Courier Staff Writer
Every year, the United Way of Wapello County and the community work together on funding worthy causes. Thursday night, community leaders and decision makers learned the United Way’s focus for 2013.
Two of their goals center around helping kids learn to read and helping get food to the hungry, said Desiree Johnson, executive director of the local United Way.
“Close to 15 percent of Wapello County residents are food insecure; one in four children do not have enough food to eat,” Johnson said Thursday as she prepared for the annual meeting.
The United Way partners with the Iowa Food Bank Association and the Food Bank of Southern Iowa in Ottumwa to bring awareness to the issue of hunger in Wapello County and southern Iowa.

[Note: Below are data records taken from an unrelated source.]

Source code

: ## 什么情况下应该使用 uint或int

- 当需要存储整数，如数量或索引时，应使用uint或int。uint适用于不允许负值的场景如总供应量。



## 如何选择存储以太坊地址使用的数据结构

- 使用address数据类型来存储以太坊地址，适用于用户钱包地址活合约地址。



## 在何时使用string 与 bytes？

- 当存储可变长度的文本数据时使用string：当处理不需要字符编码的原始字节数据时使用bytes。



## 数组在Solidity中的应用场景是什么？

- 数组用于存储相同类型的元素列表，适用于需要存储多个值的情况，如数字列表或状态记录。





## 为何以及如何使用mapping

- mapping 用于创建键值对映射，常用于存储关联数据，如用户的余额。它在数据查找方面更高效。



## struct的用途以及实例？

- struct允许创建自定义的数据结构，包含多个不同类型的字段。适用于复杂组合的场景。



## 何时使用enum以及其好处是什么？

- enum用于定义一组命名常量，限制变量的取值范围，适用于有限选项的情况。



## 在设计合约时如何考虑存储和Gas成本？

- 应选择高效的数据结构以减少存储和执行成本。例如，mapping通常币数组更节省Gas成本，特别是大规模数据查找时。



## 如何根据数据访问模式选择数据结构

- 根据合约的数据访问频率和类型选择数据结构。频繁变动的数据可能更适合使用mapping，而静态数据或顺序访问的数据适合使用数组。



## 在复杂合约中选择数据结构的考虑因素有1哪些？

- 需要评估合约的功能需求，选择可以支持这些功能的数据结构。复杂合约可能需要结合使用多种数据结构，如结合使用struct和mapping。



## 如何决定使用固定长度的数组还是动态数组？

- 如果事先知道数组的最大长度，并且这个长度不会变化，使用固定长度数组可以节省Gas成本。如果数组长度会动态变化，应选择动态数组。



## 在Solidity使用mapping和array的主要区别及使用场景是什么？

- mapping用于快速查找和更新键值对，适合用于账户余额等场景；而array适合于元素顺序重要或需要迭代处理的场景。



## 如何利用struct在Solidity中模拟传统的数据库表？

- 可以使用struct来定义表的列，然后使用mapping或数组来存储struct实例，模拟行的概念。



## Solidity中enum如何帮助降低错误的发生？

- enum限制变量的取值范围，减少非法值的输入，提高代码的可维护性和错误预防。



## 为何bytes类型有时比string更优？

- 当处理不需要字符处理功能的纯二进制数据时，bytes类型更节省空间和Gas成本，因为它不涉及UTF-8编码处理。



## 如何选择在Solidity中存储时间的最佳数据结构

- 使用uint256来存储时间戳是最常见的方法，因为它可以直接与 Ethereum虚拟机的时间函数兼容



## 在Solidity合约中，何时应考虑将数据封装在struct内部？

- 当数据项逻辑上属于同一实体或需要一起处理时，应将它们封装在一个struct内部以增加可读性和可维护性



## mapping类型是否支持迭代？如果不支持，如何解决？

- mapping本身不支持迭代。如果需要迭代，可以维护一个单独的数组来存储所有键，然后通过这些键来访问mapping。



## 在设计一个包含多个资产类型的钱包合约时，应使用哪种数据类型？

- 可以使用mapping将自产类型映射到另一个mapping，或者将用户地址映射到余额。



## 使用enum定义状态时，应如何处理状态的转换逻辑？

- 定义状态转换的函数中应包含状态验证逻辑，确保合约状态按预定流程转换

Those hungry kids are going to have trouble paying attention to what the teacher is saying, she wrote in the speech she planned to share Thursday night. But the research shows, she said, that helping with early-grade reading is a logical place to put organization resources.

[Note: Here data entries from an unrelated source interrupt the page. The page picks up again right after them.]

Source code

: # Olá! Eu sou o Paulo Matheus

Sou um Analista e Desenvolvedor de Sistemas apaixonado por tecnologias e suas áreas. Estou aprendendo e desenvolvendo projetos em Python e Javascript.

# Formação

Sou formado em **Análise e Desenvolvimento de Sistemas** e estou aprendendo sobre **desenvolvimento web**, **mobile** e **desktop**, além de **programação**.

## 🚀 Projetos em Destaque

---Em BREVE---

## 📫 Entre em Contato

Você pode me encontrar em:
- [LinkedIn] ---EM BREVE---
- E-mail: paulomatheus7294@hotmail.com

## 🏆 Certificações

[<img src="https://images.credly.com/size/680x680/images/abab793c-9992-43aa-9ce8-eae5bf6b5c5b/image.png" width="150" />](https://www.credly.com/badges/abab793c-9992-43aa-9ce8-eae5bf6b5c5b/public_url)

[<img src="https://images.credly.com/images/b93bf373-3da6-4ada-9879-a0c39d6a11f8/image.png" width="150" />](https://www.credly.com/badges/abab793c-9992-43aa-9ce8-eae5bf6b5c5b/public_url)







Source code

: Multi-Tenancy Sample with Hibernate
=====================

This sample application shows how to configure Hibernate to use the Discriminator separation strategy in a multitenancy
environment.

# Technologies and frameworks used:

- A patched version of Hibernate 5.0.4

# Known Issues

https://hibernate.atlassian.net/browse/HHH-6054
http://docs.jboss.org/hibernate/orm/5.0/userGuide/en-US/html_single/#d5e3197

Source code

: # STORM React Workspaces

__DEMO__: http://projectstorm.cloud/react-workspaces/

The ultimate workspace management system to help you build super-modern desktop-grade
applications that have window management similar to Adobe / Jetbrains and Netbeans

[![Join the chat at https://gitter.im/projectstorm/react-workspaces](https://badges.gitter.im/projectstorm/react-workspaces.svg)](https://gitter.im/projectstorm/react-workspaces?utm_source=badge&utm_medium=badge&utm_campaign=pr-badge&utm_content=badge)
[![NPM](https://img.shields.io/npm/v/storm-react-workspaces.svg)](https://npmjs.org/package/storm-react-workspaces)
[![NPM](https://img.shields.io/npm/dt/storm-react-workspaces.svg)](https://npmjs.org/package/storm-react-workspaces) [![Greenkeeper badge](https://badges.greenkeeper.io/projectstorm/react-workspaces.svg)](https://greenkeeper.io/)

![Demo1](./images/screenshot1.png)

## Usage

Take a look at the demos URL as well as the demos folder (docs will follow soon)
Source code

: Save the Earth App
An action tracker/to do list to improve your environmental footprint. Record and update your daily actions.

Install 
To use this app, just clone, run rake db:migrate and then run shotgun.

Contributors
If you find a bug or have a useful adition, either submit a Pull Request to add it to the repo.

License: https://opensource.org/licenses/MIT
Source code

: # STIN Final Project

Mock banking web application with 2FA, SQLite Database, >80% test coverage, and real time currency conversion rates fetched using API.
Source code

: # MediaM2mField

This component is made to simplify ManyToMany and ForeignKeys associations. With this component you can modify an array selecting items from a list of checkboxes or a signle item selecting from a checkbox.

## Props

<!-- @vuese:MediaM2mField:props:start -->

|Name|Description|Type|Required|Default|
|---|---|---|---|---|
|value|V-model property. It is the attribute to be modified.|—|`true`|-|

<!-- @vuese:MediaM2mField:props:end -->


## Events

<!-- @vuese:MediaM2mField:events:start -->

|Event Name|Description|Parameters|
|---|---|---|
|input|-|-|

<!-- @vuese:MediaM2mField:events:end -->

Children generally learn to read until third grade. After that, the course work gets more challenging. By the fourth grade, they should be “reading to learn.”
Students who don’t read well have difficulty keeping up.
It’s so bad, in fact, educators say reading ability in younger children is a predictor of later success in school careers. Poor readers in elementary school are four times more likely to drop out of high school later in life.
While the community has been supportive of United Way fundraisers and goals, Johnson said to be truly successful in achieving change, the community needs to pull in the same direction with each other, not against each other.
When they’ve teamed up with other community action agencies, they’ve seen improvements in the quality of life locally. So another of the United Way’s goals is to increase collaboration with other agencies seeking to help the community.
Through communication, she believes, groups can come to some sort of agreement on what is most important to the health of the Wapello County area. Then they can improve the community as a team — pushing or pulling in the same direction.
“What United Ways do well is recruit people with passion, expertise and resources to make a difference. But that’s not enough. It takes a whole community. [That] means working collaboratively on communitywide and community-based strategies that can drive real change — not [just] tweaks of [the] status quo,” she said.